Friday 16 October 2015

Year by year: 1973


John Cale - PARIS 1919




Paris 1919 is a pastoral musical delight, only broken up occasionally by a harder-edged tune like “Macbeth” or a sneaky thought that there had to be something dubious, something unsettling about those songs (an idea confirmed by Cale himself on the recent reissue of this album). But whatever that nasty message could be – you don’t want it. You don’t want to break the spell.

The spell is the songcraft. Not a second wasted, not breath and not a chord. Even the lordly, stylishly white cover looks the part. The music is pure white, too, non-threatening but having the kind of songwriting edge you would expect from Cale. This was the man, remember, who would get to headless chickens on stage in just a few years. “Child’s Christmas In Wales” is so far removed from “Venus In Furs” that you find it utterly intriguing, unintentionally so.
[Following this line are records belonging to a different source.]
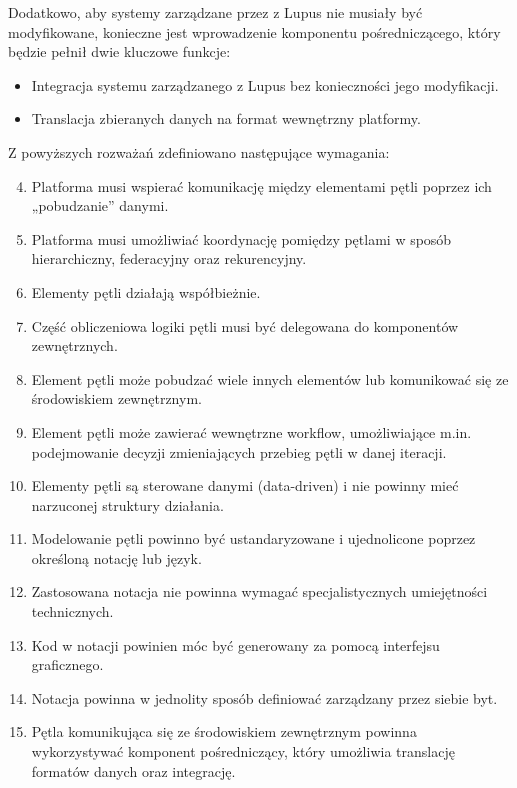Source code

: Dodatkowo, aby systemy zarządzane przez z Lupus nie musiały być modyfikowane, konieczne jest wprowadzenie komponentu pośredniczącego, który będzie pełnił dwie kluczowe funkcje:
\begin{itemize}
    \item Integracja systemu zarządzanego z Lupus bez konieczności jego modyfikacji.
    \item Translacja zbieranych danych na format wewnętrzny platformy.
\end{itemize}
Z powyższych rozważań zdefiniowano następujące wymagania:
\begin{enumerate}
    \setcounter{enumi}{3}
    \item \label{req:4} Platforma musi wspierać komunikację między elementami pętli poprzez ich „pobudzanie” danymi.
    \item \label{req:5} Platforma musi umożliwiać koordynację pomiędzy pętlami w sposób hierarchiczny, federacyjny oraz rekurencyjny.
    \item \label{req:6} Elementy pętli działają współbieżnie.
    \item \label{req:7} Część obliczeniowa logiki pętli musi być delegowana do komponentów zewnętrznych.
    \item \label{req:8} Element pętli może pobudzać wiele innych elementów lub komunikować się ze środowiskiem zewnętrznym.
    \item \label{req:9} Element pętli może zawierać wewnętrzne workflow, umożliwiające m.in. podejmowanie decyzji zmieniających przebieg pętli w danej iteracji.
    \item \label{req:10} Elementy pętli są sterowane danymi (data-driven) i nie powinny mieć narzuconej struktury działania.
    \item \label{req:11} Modelowanie pętli powinno być ustandaryzowane i ujednolicone poprzez określoną notację lub język.
    \item \label{req:12} Zastosowana notacja nie powinna wymagać specjalistycznych umiejętności technicznych.
    \item \label{req:13} Kod w notacji powinien móc być generowany za pomocą interfejsu graficznego.
    \item \label{req:14} Notacja powinna w jednolity sposób definiować zarządzany przez siebie byt.
    \item \label{req:15} Pętla komunikująca się ze środowiskiem zewnętrznym powinna wykorzystywać komponent pośredniczący, który umożliwia translację formatów danych oraz integrację.
\end{enumerate}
And then of course “Andalucia” and the title track and “Antarctica Starts Here”, all completing this breathless masterpiece. 

And it was a totally moving experience – to get this album in Cardiff and then, a few hours later, run into a green-haired freegan, formerly a musician, who once played with John Cale at some 90s session. For me this music whispers and breathes Wales of old. I do not wish to know what lies underneath.